1980年代半ば、突如として「夕方に若者向けバラエティ番組を放送する」という波がやってきました。
それ以前にも「ぎんざNOW!」などの放送はあったけど、これは関東ローカルで、準キー局の関西にはその波は及んでいなかった。
当時、関西ローカルでの夕方のタイムテーブルは、17時からは大抵アニメや特撮などの子供向け番組の再放送枠で(16時台はドラマの再放送枠だった気がする)、よみうりテレビに至っては18時30分まで子供向け枠があったくらいでした。(この枠のスポンサーだった「センタン」っていうアイスクリームメーカーのCMが懐かしい。ちなみにニュースは18時30分から19時まで)

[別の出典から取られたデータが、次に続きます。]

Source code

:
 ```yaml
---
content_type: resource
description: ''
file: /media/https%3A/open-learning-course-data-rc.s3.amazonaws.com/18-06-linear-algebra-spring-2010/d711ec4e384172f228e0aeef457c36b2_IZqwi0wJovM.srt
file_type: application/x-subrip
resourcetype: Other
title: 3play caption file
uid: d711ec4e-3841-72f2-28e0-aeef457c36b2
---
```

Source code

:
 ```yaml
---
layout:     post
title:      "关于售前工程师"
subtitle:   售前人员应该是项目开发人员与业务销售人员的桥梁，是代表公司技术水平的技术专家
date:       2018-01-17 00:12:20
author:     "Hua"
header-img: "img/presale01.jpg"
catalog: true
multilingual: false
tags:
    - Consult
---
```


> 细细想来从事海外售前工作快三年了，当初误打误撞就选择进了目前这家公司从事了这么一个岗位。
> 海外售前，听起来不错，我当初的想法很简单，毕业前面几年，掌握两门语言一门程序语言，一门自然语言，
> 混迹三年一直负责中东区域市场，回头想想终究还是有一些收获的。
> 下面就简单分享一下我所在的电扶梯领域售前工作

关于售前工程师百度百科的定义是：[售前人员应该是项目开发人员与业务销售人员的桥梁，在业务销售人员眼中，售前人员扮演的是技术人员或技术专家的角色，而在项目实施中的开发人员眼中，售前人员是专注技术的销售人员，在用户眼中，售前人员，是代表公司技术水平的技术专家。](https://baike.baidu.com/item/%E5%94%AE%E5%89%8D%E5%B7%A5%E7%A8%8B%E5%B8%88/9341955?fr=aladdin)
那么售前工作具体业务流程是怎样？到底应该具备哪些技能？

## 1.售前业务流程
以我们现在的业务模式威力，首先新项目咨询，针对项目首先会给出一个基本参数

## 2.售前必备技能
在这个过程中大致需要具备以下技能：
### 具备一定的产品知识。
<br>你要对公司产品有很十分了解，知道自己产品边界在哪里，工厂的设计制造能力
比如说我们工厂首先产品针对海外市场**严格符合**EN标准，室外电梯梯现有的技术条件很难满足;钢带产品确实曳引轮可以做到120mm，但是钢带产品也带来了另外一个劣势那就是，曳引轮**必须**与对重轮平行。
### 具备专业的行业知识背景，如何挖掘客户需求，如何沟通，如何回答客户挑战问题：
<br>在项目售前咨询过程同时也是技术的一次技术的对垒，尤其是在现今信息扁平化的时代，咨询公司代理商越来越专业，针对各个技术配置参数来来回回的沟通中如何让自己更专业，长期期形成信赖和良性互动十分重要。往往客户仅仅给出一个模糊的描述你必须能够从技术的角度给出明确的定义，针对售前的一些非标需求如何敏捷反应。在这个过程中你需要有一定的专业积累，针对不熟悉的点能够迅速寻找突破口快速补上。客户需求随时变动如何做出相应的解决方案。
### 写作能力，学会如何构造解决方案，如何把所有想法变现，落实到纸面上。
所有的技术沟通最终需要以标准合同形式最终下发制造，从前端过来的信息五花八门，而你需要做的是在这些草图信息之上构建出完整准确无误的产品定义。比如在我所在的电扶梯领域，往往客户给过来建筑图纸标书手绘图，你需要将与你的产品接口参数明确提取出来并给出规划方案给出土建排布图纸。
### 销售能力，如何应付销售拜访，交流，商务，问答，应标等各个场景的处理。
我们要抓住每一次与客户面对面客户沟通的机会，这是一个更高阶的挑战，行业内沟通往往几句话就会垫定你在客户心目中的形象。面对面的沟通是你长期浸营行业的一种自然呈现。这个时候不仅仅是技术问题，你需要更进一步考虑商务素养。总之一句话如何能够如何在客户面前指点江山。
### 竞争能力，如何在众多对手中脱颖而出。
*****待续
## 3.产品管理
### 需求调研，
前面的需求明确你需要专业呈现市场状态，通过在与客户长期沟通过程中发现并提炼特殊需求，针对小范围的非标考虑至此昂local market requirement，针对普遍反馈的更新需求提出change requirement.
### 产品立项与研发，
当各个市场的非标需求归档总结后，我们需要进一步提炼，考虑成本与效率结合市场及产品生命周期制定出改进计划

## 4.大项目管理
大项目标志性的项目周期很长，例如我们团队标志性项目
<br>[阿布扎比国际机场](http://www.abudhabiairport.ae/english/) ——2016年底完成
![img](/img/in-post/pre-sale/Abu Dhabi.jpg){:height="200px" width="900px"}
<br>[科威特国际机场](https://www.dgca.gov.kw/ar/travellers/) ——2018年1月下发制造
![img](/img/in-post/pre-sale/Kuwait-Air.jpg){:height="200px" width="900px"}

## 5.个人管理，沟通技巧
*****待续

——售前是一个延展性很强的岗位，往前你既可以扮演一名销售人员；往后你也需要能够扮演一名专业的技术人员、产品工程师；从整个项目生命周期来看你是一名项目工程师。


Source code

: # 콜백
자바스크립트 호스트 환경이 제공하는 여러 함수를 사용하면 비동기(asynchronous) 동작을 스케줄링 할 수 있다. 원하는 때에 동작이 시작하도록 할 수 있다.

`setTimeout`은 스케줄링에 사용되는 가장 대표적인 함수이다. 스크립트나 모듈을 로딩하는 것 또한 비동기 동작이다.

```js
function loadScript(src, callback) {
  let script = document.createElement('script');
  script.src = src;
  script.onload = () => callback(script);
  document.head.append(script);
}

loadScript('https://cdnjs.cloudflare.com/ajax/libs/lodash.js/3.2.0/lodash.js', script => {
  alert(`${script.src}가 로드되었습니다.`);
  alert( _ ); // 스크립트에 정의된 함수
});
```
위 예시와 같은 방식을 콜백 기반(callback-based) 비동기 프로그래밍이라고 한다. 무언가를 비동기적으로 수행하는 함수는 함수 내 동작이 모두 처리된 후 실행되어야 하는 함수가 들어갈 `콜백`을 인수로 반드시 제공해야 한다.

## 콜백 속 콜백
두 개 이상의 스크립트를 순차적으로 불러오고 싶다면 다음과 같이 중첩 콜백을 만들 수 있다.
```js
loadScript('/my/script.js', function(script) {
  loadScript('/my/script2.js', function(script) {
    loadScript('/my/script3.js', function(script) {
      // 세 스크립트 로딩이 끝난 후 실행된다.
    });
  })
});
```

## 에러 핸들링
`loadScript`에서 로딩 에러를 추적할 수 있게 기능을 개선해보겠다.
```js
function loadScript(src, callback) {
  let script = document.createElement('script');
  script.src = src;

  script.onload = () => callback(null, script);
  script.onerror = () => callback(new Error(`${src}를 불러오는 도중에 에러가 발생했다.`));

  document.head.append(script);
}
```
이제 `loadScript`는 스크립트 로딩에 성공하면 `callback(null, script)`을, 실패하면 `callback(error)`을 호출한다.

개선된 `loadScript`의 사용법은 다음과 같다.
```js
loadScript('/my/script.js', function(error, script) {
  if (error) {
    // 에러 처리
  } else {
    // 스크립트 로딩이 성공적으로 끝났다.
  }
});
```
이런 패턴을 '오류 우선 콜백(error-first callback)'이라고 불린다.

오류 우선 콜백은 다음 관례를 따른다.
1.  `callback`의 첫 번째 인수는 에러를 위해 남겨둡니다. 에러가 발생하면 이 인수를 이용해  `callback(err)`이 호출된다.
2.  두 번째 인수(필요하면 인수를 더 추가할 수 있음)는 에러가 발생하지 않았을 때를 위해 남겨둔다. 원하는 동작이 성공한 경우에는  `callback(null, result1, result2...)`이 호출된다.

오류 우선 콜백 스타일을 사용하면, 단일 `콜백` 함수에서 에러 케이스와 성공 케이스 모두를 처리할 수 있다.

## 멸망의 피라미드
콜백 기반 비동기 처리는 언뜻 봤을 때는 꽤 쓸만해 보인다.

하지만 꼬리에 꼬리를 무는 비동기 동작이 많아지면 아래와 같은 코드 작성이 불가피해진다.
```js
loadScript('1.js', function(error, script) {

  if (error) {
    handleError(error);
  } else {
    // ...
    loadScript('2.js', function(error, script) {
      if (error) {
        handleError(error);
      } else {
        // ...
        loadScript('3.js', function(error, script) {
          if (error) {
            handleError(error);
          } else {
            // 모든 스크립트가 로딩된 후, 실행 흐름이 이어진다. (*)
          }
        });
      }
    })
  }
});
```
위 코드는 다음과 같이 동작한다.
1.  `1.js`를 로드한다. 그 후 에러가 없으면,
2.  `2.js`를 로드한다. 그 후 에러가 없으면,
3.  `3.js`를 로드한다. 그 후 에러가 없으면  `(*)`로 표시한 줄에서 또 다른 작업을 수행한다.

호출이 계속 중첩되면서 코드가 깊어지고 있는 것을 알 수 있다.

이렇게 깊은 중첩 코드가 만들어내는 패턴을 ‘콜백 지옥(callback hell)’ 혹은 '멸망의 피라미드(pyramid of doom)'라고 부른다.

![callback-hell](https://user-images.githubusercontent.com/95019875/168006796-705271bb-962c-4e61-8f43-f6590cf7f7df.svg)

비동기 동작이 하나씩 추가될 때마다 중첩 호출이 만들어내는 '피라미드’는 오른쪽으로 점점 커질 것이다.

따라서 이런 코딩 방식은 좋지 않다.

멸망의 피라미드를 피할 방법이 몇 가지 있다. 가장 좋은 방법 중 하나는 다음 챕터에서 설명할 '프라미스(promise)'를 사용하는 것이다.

それが「夕やけニャンニャン」で夕方のタイムテーブルが大きく変わった。瞬く間に話題を呼び、本来関東ローカルとして始まったはずの番組はすぐに各地方局にネットされるようになったんです。
「夕やけニャンニャン」と言えば、もう誰がなんと言おうと<とんねるず>です。とんねるずなくして「夕ニャン」の成功はなかったと言い切れる。おニャン子クラブも、鶴太郎も吉田照美も、番組の継続やさらなる人気拡大への貢献はあるんだろうけど、若者の間に「夕ニャンを見ずしてどうする」という空気を生み出したのは、紛れもなくとんねるずの存在があってこそだったっつーか。

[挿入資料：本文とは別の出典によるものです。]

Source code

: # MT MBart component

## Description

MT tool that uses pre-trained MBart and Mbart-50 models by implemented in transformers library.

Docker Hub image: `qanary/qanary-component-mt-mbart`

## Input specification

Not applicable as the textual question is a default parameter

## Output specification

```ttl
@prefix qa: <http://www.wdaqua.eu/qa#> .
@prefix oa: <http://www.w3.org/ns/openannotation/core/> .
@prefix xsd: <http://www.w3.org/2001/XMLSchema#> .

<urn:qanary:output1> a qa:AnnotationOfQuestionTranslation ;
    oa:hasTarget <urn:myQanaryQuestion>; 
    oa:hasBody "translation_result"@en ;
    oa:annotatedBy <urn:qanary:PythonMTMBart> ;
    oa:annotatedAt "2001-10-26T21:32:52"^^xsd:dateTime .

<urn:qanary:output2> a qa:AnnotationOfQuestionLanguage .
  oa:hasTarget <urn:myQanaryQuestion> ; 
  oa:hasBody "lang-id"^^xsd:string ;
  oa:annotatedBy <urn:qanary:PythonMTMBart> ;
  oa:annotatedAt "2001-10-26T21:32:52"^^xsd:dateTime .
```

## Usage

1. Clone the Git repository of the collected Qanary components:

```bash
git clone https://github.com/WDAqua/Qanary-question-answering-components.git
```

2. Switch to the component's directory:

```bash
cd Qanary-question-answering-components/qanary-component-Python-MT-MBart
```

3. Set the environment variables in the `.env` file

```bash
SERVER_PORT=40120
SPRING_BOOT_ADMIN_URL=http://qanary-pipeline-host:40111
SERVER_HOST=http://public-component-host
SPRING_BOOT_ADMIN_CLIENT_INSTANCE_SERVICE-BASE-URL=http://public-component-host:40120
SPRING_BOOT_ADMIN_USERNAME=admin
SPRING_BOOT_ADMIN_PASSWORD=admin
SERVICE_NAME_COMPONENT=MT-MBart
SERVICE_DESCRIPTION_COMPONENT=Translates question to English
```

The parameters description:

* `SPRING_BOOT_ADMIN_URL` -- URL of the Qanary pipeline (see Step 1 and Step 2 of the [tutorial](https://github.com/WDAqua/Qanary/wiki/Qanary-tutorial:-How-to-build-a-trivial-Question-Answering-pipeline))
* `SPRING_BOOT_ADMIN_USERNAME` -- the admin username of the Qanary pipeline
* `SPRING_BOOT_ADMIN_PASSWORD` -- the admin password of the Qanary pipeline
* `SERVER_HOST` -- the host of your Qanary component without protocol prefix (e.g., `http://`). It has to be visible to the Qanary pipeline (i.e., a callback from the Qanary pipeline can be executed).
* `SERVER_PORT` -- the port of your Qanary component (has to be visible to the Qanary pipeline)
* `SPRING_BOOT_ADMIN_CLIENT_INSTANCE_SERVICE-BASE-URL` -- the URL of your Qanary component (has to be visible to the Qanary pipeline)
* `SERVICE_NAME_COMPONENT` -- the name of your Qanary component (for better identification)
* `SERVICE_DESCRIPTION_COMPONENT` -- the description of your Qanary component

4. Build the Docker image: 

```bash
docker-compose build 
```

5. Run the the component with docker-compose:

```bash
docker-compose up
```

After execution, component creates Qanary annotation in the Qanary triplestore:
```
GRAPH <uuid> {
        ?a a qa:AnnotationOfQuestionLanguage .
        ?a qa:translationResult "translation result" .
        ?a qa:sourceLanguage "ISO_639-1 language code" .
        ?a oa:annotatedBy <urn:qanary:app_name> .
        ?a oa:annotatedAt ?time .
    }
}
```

今にもテレビの画面の<枠>を超えてきそうな熱気と迫力はとんねるずによってもたらされた。笑える笑えないを超越した、今、まさに、何かが起ころうとしている、という感覚を作れるエネルギーが当時のとんねるずにはあったんですね。
さて、フジテレビ系の関西テレビはすぐに「夕ニャン」のネット受けを決めますが、始まったのは1985年6月。関東での放送開始から2ヶ月後のことです。
この間隙を縫って、朝日放送が仕掛けた。「夕ニャン」のフォーマットをまるまるパクった番組を疾風迅雷の勢いで作ってしまったのです。

タイトルは「YOUごはんまだ?」。放送開始が1985年5月13日らしいので、つまりひと月ちょっとで、関西で「夕ニャン」が放送されてないのをいいことに、イタダいてしまったと。
あろうことか、おニャン子クラブまでパクってしまったっつーか、素人をかき集めてアイドルの真似事をさせてレコードデビューさせる、なんてことまで真似てしまった。「ICHIGOちゃん」というのですが、まァ、こんなの誰も憶えてないわな。アタシもWikipediaを見るまで忘れてたし。

さて、アタシは以前、表層をいくらパクっても粗製乱造になるだけですぐにダメになる、パクるなら根幹をパクらなくてはならない、と書きました。
「YOUごはんまだ?」は準備期間が極端に短かったせいか、「夕ニャン」が何故人気が出たのかの分析がまるで出来てない時点でおっぱじめてしまったので、完全に表層だけをパクった、みたいになっていた。(これまたWikipediaによれば、企画自体は「夕ニャン」放送開始前から存在したと読み取れるけど)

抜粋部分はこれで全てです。